Abstract

Allows to define a machine specific maintenance slot in which to install patches and other software. This slot is relative to an administrator-set time frame in which a certain patch or software installation has to take place. Inside this time frame, the server's owner (a person who is the main user of a machine) is free to select a suitable slot in which operations are performed. This allows for a flexible and user friendly integration of administrator driven installations. The project is based on Microsoft Systems Management Server.

Motivation

Distribution of patches is critical to system stability and security. For administrators of a substantial amount of servers, an automatic and convenient way to do so is required. Another requirement for the environment I was working in was, that a role called "Server Owner" be defined. All servers would be set up and maintained by the central IT organisation, but the users of those machines (DBAs, WebAdmins, LOBAdmins, etc.) were to be given a say at what point their servers would be taken down for maintenance. The central organisation defined SLAs regarding patching (two weeks after release a patch had to be installed), and Server Owners were to be free to choose any point within this timeframe to conduct maintenance.

Components

• Microsoft SMS
• Software Update Services Feature Pack (if using SMS 2.0)

Prerequisites

• Extend sms_def.mof with a Maintenance Slot class, Registry provider, which reads the registry stored maintenance slot during SMS hardware inventory
• Create 22 collections, rule based on the Maintenance Slot number

Process overview

MBSA files sync

Synchronization of MBSA source files (containing all available patches for all supported platforms and applications) is done via an advertisement running against the SMS central site server itself. In order to be able to download these files, a logged on user (on the console!) is neccessary, as "Internet Options" are queried for proxy settings and the like.

MBSA scan on all clients

A recurring advertisement is run on all Windows-SMS-clients to store MBSA scan results in local WMI. These values are brought to the SMS database via hardware inventory.

Downloading patches

Download patches into an existing package to maintain structure.

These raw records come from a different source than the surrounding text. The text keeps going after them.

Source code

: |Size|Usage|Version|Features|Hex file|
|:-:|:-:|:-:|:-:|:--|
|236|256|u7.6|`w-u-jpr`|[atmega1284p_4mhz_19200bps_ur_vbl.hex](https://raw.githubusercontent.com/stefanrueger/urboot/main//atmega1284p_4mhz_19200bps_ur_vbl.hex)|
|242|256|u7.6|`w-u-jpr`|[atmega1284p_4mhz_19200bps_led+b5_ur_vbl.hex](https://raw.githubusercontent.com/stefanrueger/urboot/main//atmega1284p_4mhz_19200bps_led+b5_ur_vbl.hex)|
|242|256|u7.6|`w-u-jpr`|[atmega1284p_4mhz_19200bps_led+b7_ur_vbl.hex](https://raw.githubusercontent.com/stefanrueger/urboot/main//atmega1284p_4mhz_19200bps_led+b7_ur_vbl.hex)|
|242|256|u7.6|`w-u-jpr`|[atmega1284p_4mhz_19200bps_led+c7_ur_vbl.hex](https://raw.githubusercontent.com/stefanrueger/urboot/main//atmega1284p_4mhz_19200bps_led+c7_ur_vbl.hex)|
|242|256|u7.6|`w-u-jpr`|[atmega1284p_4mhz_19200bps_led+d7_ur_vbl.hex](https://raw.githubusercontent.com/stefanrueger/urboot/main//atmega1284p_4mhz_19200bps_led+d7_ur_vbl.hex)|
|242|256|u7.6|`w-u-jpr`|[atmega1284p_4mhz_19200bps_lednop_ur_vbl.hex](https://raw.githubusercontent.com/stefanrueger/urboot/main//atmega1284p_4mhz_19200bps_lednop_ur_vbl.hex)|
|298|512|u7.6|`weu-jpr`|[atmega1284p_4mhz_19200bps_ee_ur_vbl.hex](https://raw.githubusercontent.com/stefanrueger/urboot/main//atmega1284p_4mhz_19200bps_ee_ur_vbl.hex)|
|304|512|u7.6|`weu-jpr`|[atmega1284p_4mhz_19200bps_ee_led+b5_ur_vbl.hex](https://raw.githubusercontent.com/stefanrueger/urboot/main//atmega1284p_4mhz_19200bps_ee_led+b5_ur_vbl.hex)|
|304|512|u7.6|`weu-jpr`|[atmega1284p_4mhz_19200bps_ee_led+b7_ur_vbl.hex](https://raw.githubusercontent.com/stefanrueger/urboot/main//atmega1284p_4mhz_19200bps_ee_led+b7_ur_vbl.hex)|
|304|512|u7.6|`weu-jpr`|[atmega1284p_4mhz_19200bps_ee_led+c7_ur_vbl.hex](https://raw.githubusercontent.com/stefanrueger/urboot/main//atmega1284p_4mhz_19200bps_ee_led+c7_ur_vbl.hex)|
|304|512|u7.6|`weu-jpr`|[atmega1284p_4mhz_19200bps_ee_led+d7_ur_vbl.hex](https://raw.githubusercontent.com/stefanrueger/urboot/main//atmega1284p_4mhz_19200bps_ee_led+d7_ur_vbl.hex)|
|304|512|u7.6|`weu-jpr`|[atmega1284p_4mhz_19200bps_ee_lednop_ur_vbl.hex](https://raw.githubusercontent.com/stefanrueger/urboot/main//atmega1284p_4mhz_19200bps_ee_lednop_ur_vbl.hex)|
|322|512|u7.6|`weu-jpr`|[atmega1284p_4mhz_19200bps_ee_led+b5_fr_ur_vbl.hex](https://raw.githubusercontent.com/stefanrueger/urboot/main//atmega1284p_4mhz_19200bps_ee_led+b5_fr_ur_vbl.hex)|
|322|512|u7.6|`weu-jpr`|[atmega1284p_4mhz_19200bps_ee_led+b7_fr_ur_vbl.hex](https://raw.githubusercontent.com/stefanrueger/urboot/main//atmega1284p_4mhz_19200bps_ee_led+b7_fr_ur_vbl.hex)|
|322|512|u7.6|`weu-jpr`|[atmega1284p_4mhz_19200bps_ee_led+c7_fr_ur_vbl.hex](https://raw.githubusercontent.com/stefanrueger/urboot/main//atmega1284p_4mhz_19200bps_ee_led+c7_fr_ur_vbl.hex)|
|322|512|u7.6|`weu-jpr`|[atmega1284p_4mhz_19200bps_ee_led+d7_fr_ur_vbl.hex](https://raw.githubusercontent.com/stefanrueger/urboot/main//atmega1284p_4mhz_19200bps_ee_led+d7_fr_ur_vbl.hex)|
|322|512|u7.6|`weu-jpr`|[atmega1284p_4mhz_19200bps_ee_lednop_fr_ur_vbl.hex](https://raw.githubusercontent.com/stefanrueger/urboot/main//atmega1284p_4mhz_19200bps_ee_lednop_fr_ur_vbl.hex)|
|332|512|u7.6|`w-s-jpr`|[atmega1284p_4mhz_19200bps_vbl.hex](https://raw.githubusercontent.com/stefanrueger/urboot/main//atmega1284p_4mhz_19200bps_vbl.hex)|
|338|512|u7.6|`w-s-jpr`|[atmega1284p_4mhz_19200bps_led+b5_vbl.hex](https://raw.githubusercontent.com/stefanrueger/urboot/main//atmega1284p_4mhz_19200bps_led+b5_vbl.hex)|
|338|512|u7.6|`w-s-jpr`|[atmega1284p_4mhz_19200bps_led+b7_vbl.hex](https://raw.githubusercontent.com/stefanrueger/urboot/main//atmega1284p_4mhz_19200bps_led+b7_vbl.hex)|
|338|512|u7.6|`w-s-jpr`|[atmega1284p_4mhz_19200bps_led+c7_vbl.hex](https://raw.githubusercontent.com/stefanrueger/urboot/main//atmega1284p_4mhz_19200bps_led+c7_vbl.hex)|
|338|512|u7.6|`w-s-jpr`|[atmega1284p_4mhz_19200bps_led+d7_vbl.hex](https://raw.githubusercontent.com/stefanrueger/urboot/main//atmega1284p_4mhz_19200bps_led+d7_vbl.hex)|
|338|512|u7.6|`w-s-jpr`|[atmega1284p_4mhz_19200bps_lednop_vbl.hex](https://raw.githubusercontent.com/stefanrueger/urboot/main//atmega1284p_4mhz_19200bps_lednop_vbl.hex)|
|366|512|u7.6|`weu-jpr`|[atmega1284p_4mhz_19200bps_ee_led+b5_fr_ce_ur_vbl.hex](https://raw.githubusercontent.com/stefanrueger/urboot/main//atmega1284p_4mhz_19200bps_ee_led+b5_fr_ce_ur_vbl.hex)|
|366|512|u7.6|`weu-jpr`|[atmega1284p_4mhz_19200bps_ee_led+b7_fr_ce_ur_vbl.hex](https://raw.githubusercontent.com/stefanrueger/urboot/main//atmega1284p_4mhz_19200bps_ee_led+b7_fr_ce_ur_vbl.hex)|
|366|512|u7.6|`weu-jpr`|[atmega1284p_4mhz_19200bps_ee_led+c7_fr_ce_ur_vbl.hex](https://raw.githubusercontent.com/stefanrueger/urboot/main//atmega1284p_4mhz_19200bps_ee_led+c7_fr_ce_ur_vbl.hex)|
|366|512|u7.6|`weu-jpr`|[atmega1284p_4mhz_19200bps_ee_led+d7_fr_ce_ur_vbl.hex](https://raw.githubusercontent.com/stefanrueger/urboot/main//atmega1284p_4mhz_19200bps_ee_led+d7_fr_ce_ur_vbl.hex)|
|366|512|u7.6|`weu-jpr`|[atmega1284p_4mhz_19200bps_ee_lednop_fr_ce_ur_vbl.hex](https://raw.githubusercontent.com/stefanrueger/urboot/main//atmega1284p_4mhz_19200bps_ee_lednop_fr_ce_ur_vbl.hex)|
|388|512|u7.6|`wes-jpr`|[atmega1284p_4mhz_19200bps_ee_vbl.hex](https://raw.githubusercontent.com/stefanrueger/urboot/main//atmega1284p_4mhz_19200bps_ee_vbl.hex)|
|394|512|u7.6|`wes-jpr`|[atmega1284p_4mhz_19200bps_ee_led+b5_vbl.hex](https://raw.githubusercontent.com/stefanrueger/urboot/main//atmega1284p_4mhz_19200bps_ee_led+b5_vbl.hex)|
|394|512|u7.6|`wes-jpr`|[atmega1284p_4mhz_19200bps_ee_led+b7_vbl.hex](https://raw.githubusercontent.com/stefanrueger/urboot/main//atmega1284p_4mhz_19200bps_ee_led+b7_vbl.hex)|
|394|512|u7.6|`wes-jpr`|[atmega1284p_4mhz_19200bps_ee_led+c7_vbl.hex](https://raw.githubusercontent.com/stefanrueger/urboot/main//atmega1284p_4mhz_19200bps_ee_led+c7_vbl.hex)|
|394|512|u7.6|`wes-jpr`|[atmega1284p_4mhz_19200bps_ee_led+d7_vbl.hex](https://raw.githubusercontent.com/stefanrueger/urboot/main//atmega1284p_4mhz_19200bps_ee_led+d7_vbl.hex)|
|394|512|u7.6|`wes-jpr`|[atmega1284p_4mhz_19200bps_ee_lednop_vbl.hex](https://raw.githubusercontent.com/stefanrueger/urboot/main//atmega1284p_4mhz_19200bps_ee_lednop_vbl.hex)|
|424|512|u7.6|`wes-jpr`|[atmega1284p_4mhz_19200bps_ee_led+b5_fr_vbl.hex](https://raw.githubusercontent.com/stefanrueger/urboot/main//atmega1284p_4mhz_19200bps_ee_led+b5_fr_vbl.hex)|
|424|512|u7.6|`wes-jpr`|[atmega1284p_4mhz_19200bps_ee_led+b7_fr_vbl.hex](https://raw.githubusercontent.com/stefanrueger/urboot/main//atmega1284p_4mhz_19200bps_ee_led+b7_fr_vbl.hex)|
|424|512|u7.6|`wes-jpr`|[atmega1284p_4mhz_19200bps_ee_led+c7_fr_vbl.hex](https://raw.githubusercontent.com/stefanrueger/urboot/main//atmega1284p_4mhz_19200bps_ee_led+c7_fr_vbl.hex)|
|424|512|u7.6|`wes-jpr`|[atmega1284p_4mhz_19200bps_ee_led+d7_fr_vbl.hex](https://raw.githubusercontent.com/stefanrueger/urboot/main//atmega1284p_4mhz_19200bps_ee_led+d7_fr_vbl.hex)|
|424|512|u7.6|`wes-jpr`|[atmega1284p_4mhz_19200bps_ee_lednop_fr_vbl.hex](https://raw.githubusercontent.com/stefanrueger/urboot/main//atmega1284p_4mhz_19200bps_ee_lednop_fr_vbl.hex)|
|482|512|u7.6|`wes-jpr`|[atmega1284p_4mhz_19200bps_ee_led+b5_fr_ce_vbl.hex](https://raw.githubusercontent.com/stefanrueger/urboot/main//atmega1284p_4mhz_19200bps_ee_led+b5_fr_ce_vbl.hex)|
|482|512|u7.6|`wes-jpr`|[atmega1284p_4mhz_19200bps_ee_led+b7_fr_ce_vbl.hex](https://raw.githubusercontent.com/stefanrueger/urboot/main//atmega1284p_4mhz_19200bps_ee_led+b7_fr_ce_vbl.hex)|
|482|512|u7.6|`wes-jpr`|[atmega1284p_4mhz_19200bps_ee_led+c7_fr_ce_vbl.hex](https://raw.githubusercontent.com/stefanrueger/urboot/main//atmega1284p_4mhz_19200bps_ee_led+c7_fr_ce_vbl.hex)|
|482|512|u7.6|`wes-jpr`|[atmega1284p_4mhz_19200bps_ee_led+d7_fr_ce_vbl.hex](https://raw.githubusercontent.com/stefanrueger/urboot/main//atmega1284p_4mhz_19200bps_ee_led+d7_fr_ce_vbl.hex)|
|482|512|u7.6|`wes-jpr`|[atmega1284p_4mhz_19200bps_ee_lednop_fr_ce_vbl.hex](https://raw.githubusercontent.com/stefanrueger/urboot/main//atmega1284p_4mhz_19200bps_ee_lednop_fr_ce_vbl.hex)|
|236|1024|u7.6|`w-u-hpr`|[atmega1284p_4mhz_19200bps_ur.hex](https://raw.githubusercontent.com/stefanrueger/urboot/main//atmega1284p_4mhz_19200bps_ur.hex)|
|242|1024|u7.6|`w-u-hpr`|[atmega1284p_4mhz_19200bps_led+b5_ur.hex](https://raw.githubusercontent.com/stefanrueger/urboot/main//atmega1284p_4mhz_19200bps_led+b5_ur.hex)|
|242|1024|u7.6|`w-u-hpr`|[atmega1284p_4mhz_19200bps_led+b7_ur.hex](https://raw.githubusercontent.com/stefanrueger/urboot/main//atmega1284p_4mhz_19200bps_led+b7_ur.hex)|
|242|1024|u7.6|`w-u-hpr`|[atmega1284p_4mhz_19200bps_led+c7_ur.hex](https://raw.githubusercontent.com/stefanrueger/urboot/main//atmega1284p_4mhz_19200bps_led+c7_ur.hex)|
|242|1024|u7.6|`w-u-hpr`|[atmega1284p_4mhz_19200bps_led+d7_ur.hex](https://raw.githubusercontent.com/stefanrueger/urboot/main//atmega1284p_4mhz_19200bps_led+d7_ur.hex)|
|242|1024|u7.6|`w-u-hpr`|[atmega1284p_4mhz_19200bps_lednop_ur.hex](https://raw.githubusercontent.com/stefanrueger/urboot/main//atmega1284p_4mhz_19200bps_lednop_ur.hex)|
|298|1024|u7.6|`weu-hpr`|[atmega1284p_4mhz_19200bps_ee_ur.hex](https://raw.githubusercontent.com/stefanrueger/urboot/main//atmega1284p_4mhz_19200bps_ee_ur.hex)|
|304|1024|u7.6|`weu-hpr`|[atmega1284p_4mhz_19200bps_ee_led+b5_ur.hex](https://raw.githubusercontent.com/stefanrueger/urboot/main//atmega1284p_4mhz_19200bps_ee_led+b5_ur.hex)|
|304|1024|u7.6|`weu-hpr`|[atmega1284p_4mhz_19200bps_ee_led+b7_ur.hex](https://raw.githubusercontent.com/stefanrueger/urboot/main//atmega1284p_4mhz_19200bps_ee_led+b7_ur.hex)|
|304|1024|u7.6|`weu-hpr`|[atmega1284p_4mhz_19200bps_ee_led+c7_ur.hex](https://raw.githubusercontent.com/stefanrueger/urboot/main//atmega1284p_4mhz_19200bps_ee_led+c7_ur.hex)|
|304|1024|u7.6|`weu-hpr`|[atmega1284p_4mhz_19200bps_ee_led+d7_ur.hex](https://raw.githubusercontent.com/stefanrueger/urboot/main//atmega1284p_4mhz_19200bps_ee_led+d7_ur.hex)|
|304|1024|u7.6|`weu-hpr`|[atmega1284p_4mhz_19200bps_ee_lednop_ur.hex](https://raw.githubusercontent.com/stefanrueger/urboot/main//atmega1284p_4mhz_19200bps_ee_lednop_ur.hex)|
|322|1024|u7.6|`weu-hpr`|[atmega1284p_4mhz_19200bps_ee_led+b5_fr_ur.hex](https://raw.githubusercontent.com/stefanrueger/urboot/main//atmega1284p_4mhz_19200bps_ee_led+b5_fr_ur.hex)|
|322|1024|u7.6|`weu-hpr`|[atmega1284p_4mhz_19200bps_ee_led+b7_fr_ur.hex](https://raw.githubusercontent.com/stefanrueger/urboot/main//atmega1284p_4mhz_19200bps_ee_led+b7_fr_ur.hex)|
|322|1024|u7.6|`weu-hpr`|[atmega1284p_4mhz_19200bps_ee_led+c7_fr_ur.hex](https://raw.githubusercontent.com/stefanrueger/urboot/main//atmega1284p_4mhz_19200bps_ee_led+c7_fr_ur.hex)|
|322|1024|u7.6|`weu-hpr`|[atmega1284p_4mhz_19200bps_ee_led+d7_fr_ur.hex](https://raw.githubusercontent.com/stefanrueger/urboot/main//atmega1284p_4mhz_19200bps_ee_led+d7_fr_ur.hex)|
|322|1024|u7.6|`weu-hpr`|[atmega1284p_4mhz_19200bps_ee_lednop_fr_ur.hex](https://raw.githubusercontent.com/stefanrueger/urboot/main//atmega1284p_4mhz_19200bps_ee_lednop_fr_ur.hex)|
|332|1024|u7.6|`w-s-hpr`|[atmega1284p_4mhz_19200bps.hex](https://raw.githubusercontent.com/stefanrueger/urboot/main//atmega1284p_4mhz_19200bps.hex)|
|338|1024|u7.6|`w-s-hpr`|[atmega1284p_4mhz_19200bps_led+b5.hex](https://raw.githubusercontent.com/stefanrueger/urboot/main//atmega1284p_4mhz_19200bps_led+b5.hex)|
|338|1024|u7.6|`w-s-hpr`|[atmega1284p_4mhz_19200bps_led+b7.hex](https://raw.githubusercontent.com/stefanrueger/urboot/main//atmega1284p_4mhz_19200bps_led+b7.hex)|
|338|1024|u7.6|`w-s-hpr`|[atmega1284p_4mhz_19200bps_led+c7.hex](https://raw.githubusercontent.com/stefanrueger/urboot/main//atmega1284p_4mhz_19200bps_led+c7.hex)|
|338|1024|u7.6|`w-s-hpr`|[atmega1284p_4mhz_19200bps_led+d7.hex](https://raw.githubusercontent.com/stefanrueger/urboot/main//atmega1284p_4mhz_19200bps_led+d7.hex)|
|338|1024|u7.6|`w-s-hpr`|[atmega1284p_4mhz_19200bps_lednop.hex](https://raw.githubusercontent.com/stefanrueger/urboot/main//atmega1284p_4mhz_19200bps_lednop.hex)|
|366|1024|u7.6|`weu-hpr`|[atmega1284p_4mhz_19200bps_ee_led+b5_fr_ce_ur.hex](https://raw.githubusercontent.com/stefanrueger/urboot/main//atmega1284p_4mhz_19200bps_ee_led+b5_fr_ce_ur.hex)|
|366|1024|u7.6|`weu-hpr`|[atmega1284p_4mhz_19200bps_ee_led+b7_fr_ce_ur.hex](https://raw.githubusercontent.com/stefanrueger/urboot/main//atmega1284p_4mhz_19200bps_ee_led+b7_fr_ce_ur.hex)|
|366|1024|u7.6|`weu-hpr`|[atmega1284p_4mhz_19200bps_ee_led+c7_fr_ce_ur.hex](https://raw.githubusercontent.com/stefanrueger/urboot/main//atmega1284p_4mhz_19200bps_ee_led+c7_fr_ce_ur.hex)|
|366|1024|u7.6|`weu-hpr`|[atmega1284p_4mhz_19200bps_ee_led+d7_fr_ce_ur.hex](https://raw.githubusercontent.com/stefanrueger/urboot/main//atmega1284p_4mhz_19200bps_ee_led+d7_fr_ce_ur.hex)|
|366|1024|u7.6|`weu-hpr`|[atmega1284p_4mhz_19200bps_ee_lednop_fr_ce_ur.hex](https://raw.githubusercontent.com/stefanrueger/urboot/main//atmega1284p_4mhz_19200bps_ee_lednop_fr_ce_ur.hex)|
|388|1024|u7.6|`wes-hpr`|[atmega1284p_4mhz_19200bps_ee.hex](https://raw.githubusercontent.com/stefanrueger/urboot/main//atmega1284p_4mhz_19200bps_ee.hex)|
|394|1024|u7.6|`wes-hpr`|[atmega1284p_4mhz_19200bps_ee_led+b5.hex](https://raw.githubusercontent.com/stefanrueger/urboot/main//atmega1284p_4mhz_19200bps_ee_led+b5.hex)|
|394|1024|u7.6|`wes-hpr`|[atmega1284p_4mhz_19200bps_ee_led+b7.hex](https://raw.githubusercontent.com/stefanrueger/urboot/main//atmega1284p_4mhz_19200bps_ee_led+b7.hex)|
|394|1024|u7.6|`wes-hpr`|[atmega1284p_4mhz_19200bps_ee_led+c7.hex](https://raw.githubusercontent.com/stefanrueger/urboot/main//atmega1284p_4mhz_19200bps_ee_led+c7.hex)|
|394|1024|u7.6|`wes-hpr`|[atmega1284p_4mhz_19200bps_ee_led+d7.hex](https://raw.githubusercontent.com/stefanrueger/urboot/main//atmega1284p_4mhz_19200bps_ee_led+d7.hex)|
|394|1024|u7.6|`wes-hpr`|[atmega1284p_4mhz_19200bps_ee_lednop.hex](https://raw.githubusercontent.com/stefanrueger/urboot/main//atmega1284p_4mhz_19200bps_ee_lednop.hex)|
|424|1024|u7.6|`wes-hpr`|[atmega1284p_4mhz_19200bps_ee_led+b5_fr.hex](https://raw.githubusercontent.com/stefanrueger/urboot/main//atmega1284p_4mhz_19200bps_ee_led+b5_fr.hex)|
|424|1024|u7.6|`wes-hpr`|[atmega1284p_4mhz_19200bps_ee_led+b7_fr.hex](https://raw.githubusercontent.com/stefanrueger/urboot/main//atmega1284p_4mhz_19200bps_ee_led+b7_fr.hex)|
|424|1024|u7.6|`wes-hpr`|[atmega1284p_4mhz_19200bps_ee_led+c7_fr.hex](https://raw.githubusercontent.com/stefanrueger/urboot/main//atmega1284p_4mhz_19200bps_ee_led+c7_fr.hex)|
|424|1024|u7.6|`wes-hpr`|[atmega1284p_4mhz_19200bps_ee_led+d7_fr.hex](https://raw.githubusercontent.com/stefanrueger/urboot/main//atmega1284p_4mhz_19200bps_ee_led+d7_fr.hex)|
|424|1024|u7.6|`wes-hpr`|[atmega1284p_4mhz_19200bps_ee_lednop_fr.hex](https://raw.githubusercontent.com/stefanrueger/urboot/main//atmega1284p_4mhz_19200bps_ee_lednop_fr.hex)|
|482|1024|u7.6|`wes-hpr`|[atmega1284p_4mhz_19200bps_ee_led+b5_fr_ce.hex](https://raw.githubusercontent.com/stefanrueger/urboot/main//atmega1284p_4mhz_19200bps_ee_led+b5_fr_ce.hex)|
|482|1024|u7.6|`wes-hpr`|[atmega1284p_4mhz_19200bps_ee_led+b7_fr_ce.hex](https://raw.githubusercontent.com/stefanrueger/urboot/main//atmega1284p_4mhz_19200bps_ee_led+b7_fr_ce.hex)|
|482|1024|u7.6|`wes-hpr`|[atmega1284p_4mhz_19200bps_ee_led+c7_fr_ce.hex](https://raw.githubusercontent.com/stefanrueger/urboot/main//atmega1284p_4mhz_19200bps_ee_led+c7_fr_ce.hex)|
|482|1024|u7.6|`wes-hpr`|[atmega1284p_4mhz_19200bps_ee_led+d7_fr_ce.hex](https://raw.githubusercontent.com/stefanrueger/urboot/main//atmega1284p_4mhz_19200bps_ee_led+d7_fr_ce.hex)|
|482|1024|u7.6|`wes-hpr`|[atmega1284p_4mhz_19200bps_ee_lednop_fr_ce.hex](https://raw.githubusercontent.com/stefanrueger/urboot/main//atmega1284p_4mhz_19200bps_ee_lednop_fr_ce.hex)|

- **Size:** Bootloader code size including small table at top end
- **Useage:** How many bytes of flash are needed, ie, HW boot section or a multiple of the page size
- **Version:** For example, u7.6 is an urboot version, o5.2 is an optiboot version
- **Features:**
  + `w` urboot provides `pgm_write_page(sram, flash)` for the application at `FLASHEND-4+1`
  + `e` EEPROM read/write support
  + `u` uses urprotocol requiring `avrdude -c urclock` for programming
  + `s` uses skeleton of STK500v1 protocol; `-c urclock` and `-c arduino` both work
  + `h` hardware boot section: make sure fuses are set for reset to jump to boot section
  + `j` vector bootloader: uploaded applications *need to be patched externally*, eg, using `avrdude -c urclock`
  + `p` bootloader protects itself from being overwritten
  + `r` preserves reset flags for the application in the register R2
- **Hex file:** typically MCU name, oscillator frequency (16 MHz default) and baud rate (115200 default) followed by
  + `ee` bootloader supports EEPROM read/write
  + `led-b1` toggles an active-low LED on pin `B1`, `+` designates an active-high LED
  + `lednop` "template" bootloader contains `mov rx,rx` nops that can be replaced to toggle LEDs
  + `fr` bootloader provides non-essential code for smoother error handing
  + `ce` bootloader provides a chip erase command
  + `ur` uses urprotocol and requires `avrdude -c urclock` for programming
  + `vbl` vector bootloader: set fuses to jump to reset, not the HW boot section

If there is no package for a given language / product, create a new one where the others are located and observe the naming convention. To be able to transfer only those patches to child sites which are really needed, we split platform / product and language. F.ex. like W2k3 Patches English.

Advertising patches via script

There is a script attached, which can be used to create a new set of advertisements targeting the 22 maintenance slot collections.

Monitoring success

Web Reporting, Admin Console, etc

How to use the script

Run the script with cscript and of a future Tuesday. This day will be "day 0" of the next round of patches. It will create advertisements for each package and program specified in the script, to all the Maintenance Slot collections. You can download the script after login.

• Create a new program for each patch package, choose a name that includes the starting week ("Patches as of week 20").
• Modify the script to include the new program name.
• Start the script with a correct set of parameters (it must be a Tuesday, and it should be one in the future. All mandatory advertisements in the past will be executed immediately). It will delete advertisements created in previous runs before creating the new ones.
• Every advertisement deleted / created will be logged on the console.

What does a Server Owner have to do?

The first thing to do is to select a server boot slot. If new patches are applicable for his system, the server will automatically install the patch and reboot itself (if necessary) at this time. One may start this process any time sooner, if convenient. Aside from that: Nothing!

There are 14 days and 22 possible timeslots to select from. If you want aserver to be patched and rebooted on the morning of the second Monday, you select slot number "20". To make the actual change, you modify your server's registry at:

HKEY_LOCAL_MACHINE\SOFTWARE\Micronas\SysSup\MaintenanceSlot

How does the patch process work

The patch process is based on a two week rhythm. Microsoft releases new patches on Tuesday, so this process begins on Tuesday, too. Within 14 days all servers are patched. In case of emergency this time limit needs to be shortened.

Modifications to the system

You can use the script to distribute programs outside security patches, without deleting current patches. To do so, change the comment inserted in each advertisement, which is used to identify which advertisements are created via the script. If you plan to include a program that should run alongside a new round of patches you need to be aware that patches boot after a countdown of 5 minutes. If your program is not finished within that time, your advertisement will fail. In such a case it might be better to use the "run another program first" property of the patch program.